No one expected the deciding game of the playoff to be easy, but no one, not Thomson, or Branca, or Durocher, or Dressen, felt any dramatic foreshadowing of what was ahead. The game would be tense, but they'd all been tense lately. That was all. It was against this background of tension, which the players accepted as a part of life, that everyone slept the night before.
Robert B. Thomson, brown-haired, tall and swift, said goodby to his mother a little before 10 a.m. and drove his blue Mercury to the Staten Island Ferry. The Thomsons lived on Flagg Place in New Dorp, once an independent village, now a community within the borough of Richmond. As he drove, Thomson thought about the game. "If I can just get 3 for 4," he mused, "then the old Jints will be all right." The thought comforted him. He'd been hitting well, and 3 for 4 seemed a reasonable goal.
Ralph T. Branca, black-haired, tall and heavy-limbed, said goodby to his mother in suburban Mount Vernon, N.Y., the town where he had grown up, and drove off in his new Oldsmobile. He felt a little stiff from all his recent pitching. It would take him a long time to warm up, should Dressen need him in relief.
It was a gray day, darkened with the threat of rain. The temperature was warm enough—in the high 60s—but the crowd, waiting for the gates of the Polo Grounds bleachers to open, was smaller than the one which had waited in bright sunshine the day before.
Most of the players arrived by car, but Andrew Pafko came by subway, an hour's ride from downtown Brooklyn. "I'll beat the crowd," he decided, "so there's no sense wasting money on a cab." The crowd, it was to develop, was scarcely worth beating; 34,320, some 15,000 under standing-room capacity.
As a ball park, the Polo Grounds was unique; oddly shaped and with clubhouses 600 feet from the dugouts. It was, actually, a football horseshoe and as such made strange demands upon pitchers. The foul line in right field ran only 250 feet until it reached the lower deck of the grandstands. The left-field line ran slightly longer, but in left a scoreboard was fixed to the facade of the upper deck, a facade that extended several yards closer to the plate than did the lower stands. A short fly, drifting down toward a fielder, could become a home run merely by grazing that projecting scoreboard.
Both walls fell away sharply, and the fence in center field was 485 feet out. The pitching rule was simply to make the batter hit to center, where distance didn't matter. The outfielding rule was to crowd the middle. The right and left fielders conceded drives down the line and tried to prevent hits from carrying into the deep alleys in left and right center. At the Polo Grounds, outfielders stood in a tightly bunched row, all seemingly about the same distance from home plate.

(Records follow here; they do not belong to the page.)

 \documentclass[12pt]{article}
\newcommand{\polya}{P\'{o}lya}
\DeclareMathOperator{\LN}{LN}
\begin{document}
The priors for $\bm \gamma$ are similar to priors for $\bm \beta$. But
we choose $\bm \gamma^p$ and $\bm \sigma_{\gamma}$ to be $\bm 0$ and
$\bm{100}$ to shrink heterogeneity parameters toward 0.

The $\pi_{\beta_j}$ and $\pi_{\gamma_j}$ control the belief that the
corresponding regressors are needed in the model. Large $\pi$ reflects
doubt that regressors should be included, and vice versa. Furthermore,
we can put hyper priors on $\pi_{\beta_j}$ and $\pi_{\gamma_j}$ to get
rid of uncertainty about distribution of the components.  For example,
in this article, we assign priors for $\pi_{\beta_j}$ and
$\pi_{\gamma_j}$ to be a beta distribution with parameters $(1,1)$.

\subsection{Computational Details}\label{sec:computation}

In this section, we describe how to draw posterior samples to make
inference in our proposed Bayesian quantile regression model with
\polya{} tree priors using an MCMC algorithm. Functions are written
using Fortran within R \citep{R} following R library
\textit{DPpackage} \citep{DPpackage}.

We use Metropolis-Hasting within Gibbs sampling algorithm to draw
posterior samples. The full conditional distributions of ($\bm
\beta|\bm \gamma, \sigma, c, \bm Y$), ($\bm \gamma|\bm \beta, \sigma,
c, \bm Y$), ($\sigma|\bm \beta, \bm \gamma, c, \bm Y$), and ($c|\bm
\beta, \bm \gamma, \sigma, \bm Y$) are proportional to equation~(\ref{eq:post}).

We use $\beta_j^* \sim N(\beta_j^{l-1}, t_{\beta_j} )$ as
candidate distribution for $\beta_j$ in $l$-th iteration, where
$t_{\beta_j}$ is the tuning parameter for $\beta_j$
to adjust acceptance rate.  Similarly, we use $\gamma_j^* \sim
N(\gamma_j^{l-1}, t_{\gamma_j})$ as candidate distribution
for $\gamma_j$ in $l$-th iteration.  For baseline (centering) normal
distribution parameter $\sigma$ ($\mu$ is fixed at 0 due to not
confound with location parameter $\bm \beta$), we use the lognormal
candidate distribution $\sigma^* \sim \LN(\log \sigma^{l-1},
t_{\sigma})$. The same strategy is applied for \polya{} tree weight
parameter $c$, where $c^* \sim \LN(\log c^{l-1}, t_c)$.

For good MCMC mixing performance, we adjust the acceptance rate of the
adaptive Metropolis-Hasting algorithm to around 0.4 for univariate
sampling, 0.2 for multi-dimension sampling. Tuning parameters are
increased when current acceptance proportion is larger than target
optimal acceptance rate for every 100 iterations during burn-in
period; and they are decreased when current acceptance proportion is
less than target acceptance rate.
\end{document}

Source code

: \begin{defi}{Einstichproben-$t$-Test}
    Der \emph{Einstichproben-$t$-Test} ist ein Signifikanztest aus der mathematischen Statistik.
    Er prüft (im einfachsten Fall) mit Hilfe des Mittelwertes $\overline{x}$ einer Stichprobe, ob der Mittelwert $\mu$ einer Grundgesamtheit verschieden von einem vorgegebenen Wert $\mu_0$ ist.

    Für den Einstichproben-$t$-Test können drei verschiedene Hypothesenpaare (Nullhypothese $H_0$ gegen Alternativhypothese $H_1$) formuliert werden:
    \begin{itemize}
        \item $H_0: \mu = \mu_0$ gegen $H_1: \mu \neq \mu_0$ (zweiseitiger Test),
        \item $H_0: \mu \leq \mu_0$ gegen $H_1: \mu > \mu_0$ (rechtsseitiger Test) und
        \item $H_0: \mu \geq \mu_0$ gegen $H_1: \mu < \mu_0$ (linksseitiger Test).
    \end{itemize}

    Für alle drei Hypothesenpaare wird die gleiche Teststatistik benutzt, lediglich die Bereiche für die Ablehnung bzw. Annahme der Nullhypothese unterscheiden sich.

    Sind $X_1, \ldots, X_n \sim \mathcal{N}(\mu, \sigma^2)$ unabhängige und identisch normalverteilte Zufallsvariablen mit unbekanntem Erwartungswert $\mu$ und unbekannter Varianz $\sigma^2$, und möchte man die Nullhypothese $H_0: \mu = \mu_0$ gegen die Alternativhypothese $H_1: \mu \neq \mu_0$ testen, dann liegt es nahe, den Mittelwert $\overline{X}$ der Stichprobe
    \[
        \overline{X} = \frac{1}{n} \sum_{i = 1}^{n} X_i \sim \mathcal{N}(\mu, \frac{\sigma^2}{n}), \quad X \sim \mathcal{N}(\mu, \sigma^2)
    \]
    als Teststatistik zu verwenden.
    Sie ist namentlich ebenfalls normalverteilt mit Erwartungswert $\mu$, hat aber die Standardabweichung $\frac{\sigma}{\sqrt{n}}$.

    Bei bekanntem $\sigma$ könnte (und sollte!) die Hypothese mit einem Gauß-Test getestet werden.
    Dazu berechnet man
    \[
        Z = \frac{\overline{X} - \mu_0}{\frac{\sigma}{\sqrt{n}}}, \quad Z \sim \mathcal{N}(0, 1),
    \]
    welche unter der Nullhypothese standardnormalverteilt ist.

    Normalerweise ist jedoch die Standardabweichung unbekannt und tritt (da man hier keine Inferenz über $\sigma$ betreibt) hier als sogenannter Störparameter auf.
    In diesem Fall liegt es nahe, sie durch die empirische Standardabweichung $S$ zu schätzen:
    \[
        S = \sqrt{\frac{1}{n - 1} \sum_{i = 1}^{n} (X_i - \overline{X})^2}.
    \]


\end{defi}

Back of center field stood an ugly green building which contained the clubhouses, a dining room for the press and an apartment for Horace Stoneham, the Giants' owner. Since both Durocher and Dressen believed in intensive managing, each team was gathered for a meeting in that green building shortly before noon. The announced purpose was to review hitters, although the two teams had played each other 24 times previously that season and there was nothing fresh or new to say about anyone.
"Jam Mueller on the fists," Dressen told Don Newcombe. "Keep the ball low and away to Thomson. Don't let him pull it." Dressen concluded, with more warmth than he customarily displayed: "Look, I know it's tough to have to play this game, but remember we did our best all year. So today, let's just go out and do the best we can."